© Peuples Noirs Peuples Africains no. 44 (1985) 61-72



LE CONCERT-PARTY:
UNE PEDAGOGIE POUR LES OPPRIMES

Togoata APEDO-AMAH

En demeurant dans le domaine de l'oralité, le concert-party s'est choisi un public particulier, celui des petites gens, de tous ceux pour qui l'écriture demeure encore un mystère et un luxe. C'est à tous les marginaux du développement économique et culturel que s'adresse le message du concert-party. S'il existe un théâtre populaire au Togo il s'agit bien du concert-party dont les comédiens auteurs et le public émanent de ce qu'il est convenu d'appeler le peuple dans une société de classes. Cette décision n'est pas superflue dans la mesure où, actuellement, en Afrique, le vocable populaire est galvaudé, et constitue un prétexte à toutes les mystifications politiques et culturelles.

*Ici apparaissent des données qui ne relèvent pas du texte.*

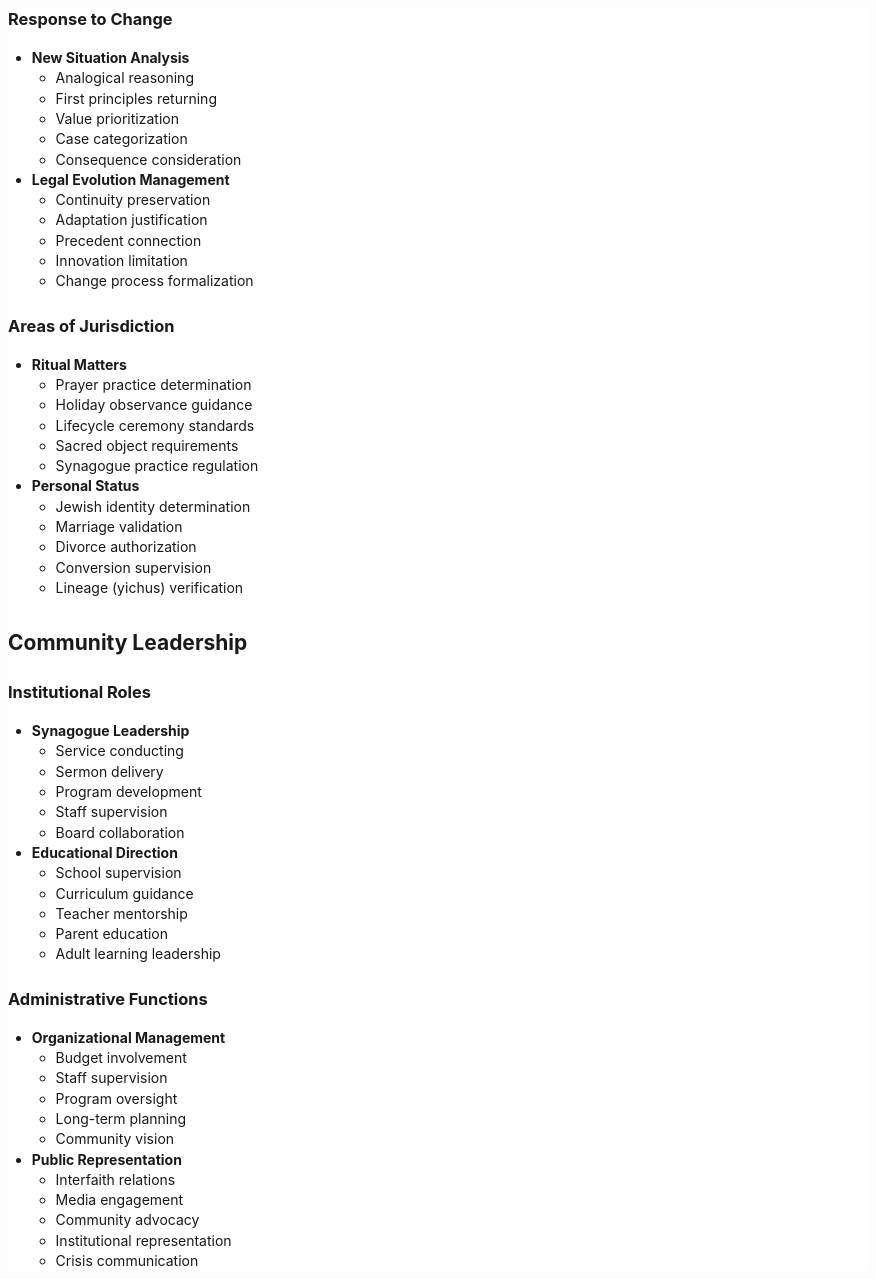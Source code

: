 ### Response to Change

- **New Situation Analysis**
  - Analogical reasoning
  - First principles returning
  - Value prioritization
  - Case categorization
  - Consequence consideration
- **Legal Evolution Management**
  - Continuity preservation
  - Adaptation justification
  - Precedent connection
  - Innovation limitation
  - Change process formalization

### Areas of Jurisdiction

- **Ritual Matters**
  - Prayer practice determination
  - Holiday observance guidance
  - Lifecycle ceremony standards
  - Sacred object requirements
  - Synagogue practice regulation
- **Personal Status**
  - Jewish identity determination
  - Marriage validation
  - Divorce authorization
  - Conversion supervision
  - Lineage (yichus) verification

## Community Leadership

### Institutional Roles

- **Synagogue Leadership**
  - Service conducting
  - Sermon delivery
  - Program development
  - Staff supervision
  - Board collaboration
- **Educational Direction**
  - School supervision
  - Curriculum guidance
  - Teacher mentorship
  - Parent education
  - Adult learning leadership

### Administrative Functions

- **Organizational Management**
  - Budget involvement
  - Staff supervision
  - Program oversight
  - Long-term planning
  - Community vision
- **Public Representation**
  - Interfaith relations
  - Media engagement
  - Community advocacy
  - Institutional representation
  - Crisis communication

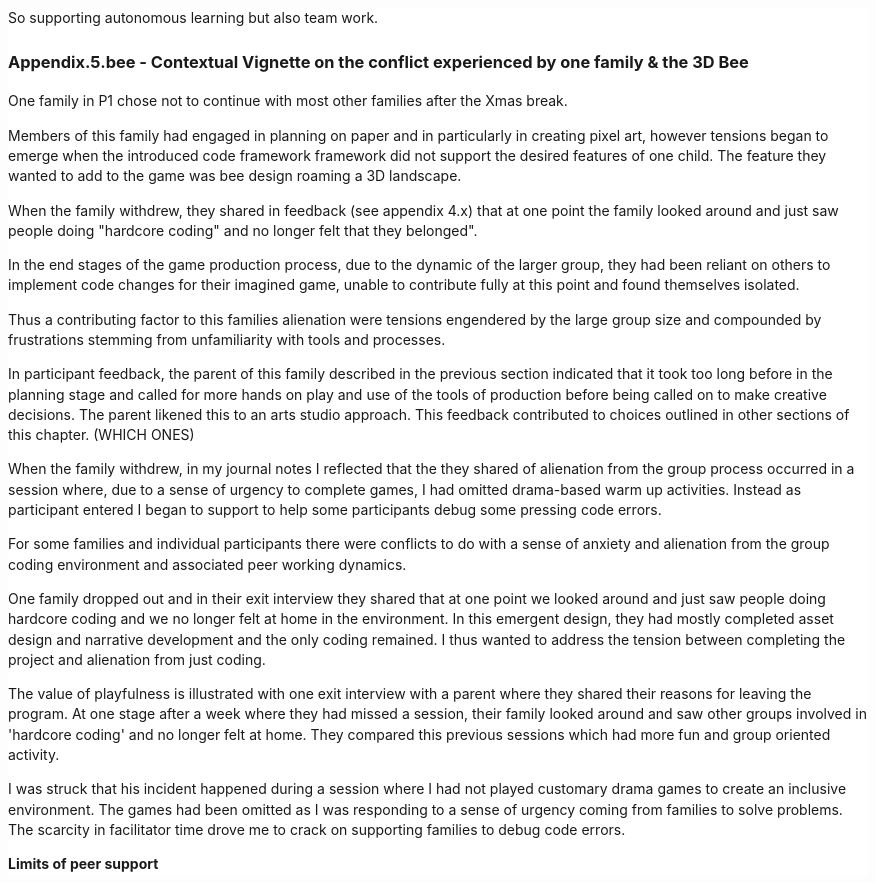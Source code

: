 So supporting autonomous learning but also team work.


### Appendix.5.bee - Contextual Vignette on the conflict experienced by one family & the 3D Bee

One family in P1 chose not to continue with most other families after the Xmas break.

Members of this family had engaged in planning on paper and in particularly in creating pixel art, however tensions began to emerge when the introduced code framework framework did not support the desired features of one child. The feature they wanted to add to the game was bee design roaming a 3D landscape.  

When the family withdrew, they shared in feedback (see appendix 4.x) that at one point the family looked around and just saw people doing "hardcore coding" and no longer felt that they belonged".

In the end stages of the game production process, due to the dynamic of the larger group, they had been reliant on others to implement code changes for their imagined game, unable to contribute fully at this point and found themselves isolated.

Thus a contributing factor to this families alienation were tensions engendered by the large group size and compounded by frustrations stemming from unfamiliarity with tools and processes.

In participant feedback, the  parent of this family described in the previous section indicated that it took too long before in the planning stage and called for more hands on play and use of the tools of production before being called on to make creative decisions. The parent likened this to an arts studio approach. This feedback contributed to choices outlined in other sections of this chapter. (WHICH ONES)

When the family withdrew, in my journal notes I reflected that the they shared of alienation from the group process occurred in a session where, due to a sense of urgency to complete games, I had omitted drama-based warm up activities. Instead as participant entered I began to support to help some participants debug some pressing code errors.



For some families and individual participants there were conflicts to do with a sense of anxiety and alienation from the group coding environment and associated peer working dynamics.

One family dropped out and in their exit interview they shared that at one point we looked around and just saw people doing hardcore coding and we no longer felt at home in the environment. In this emergent design, they had mostly completed asset design and narrative development and the only coding remained. I thus wanted to address the tension between completing the project and alienation from just coding.

The value of playfulness is illustrated with one exit interview with a parent where they shared their reasons for leaving the program. At one stage after a week where they had missed a session, their family looked around and saw other groups involved in 'hardcore coding' and no longer felt at home. They compared this previous sessions which had more fun and group oriented activity.

I was struck that his incident happened during a session where I had not played customary drama games to create an inclusive environment. The games had been omitted as I was responding to a sense of urgency coming from families to solve problems. The scarcity in facilitator time drove me to crack on supporting families to debug code errors.


**Limits of peer support**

Si nous considérons, par exemple, le domaine de la littérature et du théâtre, nous constatons que les écrivains, les dramaturges en particulier, revendiquent tous l'épithète populaire pour leurs œuvres parce que, disent-ils, ils écrivent pour le « peuple » - dans une langue étrangère : le français, l'anglais, le portugais, etc. – En plus de la barrière de la langue dans un continent où l'analphabétisme est l'un des facteurs essentiels du sous-développement, il suffit de se pencher sur la thématique exploitée par nos écrivains pour voir qu'elle n'est pas souvent en harmonie avec les véritables préoccupations des masses laborieuses de l'Afrique profonde.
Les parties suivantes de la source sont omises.